That my sleep is disturbed, is another problem I face today. It's been a while since I woke up this early. My sleep schedule is enormously important to me, and helps keep me stable. But the instability matches my foreboding of a change in my living environment. I am not moving, but a relationship with a housemate is changing. And if I think about that, my stomach starts to cramp.

When I retreat to Facebook, I run into some heavy hitters among my Facebook friends, that are against gun control, in an exceedingly vitriolic way. Their comments that demonstrate that they are among the fringe element, that equates not selling semi-automatics to ex-felons with slavery, and a removal of rights.

Whatever.

So I  retreat here to the world I can control.
I have to put my anger against the Senators that killed the gun control bill yesterday. I have to lay down my hatred of the weasels who don't walk past a darkened, empty, child's bedroom every night. I have to release my scorn of the rest of the people on the Hill, who haven't been shot yet.

 I must somehow find a way out of the paranoia engendered by the ticketing of 2 women, who simply yelled, "Shame on you" at the Senate yesterday, when the bill was defeated. 1 of them had actually wrested the magazine clip from Jared Loughner, ending his shooting spree in Tucson, AZ.

Apparently, protestors are more dangerous to the members of Congress than a violent person with an easily obtained semi-automatic.

ENOUGH.

Ratty has already gone to hunt unicorns moving north. It's misty and warm outside, with the temperature expected to be very spring-like this week, mid-60's on Fahrenheit. Max is sleeping peacefully and snoring. He, too, needed some extra love last night, after the kittens planted their flag on the bed. Georgia is not the only insecure animal in my home. Although Max covers it quite well, (he is a bully boy,) he has trust issues that come with being a rescue.

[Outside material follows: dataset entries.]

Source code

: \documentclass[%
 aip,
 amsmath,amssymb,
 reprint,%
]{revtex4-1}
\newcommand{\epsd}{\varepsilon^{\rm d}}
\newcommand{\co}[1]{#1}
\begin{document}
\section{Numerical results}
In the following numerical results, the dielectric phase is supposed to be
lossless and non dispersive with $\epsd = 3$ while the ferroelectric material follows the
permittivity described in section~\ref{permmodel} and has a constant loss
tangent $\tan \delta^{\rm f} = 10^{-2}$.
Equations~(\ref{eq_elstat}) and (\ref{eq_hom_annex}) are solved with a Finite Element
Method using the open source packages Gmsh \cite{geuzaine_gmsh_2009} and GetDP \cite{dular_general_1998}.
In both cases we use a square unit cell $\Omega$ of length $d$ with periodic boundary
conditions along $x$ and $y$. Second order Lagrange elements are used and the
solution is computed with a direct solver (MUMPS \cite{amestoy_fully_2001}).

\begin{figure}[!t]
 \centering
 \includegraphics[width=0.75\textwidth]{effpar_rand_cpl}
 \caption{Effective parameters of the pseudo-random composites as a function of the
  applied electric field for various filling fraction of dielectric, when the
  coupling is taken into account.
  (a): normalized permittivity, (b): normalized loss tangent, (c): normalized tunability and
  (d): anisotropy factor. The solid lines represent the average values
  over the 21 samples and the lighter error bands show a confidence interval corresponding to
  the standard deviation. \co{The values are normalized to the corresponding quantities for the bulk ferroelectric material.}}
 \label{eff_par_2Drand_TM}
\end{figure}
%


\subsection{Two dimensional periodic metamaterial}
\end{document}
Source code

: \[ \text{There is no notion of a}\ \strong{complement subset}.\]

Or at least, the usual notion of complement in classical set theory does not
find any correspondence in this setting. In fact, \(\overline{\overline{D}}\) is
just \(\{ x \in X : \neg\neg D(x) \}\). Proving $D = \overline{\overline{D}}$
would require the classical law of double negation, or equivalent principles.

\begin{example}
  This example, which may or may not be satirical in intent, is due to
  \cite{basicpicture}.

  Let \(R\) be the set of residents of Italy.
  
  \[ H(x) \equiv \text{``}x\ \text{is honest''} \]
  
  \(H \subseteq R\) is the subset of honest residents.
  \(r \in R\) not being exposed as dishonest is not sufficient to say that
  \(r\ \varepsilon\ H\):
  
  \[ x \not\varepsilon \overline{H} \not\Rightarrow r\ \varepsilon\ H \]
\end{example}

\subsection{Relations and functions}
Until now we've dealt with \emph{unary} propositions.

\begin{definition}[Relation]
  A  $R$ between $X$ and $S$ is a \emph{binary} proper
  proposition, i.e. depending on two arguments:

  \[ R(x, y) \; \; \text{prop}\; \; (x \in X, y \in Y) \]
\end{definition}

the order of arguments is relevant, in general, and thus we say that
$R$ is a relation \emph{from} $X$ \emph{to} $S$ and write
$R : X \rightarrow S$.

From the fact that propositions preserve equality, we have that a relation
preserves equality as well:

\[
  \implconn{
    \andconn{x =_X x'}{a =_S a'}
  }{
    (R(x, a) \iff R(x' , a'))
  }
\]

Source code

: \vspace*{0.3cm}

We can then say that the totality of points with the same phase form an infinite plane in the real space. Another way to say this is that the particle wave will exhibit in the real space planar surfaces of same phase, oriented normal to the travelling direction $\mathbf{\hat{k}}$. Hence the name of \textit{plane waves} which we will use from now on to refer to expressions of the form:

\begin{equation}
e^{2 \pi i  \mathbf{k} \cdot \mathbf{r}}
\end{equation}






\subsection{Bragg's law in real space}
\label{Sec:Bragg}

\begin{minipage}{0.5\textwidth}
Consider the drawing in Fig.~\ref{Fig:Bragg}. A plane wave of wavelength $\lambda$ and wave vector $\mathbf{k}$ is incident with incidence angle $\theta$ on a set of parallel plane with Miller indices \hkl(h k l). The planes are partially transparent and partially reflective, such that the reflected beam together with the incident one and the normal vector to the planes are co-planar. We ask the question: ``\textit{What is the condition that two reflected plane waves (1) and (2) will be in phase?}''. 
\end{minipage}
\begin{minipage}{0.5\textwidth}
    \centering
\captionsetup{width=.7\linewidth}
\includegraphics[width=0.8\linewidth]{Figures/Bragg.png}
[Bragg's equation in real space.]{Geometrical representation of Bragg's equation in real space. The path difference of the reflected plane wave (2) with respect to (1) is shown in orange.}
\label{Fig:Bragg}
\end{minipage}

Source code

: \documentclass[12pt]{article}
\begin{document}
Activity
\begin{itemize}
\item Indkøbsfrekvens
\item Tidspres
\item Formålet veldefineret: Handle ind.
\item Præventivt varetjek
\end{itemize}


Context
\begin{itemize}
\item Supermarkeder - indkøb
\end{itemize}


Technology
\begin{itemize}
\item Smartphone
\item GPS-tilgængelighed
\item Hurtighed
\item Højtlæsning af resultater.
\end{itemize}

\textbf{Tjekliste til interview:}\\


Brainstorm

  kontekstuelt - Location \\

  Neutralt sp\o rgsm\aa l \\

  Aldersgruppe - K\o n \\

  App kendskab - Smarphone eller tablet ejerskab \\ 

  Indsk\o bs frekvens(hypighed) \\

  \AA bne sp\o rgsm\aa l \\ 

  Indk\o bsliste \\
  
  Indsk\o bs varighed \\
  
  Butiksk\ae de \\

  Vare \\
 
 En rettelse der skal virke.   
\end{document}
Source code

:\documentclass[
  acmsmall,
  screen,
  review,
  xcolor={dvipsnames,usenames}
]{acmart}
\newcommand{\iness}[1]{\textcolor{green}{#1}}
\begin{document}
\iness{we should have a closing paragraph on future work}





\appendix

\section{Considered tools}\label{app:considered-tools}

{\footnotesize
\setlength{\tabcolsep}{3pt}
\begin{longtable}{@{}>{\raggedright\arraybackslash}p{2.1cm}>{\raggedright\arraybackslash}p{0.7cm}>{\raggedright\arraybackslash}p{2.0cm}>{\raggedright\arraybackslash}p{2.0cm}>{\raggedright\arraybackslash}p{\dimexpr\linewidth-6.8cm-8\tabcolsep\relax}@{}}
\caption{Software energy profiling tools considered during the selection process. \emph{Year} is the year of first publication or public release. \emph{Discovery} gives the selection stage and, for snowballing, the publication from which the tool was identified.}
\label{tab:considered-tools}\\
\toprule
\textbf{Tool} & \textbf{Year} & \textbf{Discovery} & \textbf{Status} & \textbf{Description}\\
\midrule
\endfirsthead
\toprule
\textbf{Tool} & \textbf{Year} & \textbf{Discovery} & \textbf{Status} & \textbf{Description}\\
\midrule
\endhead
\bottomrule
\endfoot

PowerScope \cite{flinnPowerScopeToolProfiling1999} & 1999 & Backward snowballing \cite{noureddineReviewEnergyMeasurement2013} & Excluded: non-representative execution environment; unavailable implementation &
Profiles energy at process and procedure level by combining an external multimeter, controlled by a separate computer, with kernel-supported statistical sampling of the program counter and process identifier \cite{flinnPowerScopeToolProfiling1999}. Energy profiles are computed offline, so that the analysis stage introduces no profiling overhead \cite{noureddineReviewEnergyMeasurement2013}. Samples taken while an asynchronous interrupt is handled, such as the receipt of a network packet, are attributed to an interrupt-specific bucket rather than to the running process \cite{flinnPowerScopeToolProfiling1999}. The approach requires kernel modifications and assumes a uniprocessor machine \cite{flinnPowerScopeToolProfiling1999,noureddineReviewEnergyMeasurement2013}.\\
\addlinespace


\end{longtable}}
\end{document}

The green mists that I wrote for weeks of, has finally settled on the trees. Every year I forget how many differing hues of green that there will be. As always, I am delightfully surprised by the variety. I am sure some paint store has named them all, but I don't know the words for the multiplicity of greens that exist right now. The redbuds are in full swing as well, and here and there, surviving dogwoods blossom. I do miss the old House, and the fields surrounding it. With a small greenway now in my backyard, I miss looking out onto endless fields, sunlight reaching all parts of the forests.

I miss living on a hill, and the ability to search for miles for the tree flowers, below. The dappled sunlight, pie-eyed as a cow, to paraphrase Gerard Manley Hopkins. Surely his spring poems are the loveliest, and I will leave you with one here.

Pied Beauty

  by Gerard Manley Hopkins
Glory be to God for dappled things--
   For skies of couple-colour as a brinded cow;
       For rose-moles all in stipple upon trout that swim;
Fresh-firecoal chestnut-falls; finches' wings;
   Landscape plotted and pieced--fold, fallow, and plough;
       And all trades, their gear and tackle and trim.

All things counter, original, spare, strange;
   Whatever is fickle, freckled (who knows how?)
      With swift, slow; sweet, sour; adazzle, dim;
He fathers-forth whose beauty is past change:
                                     Praise Him.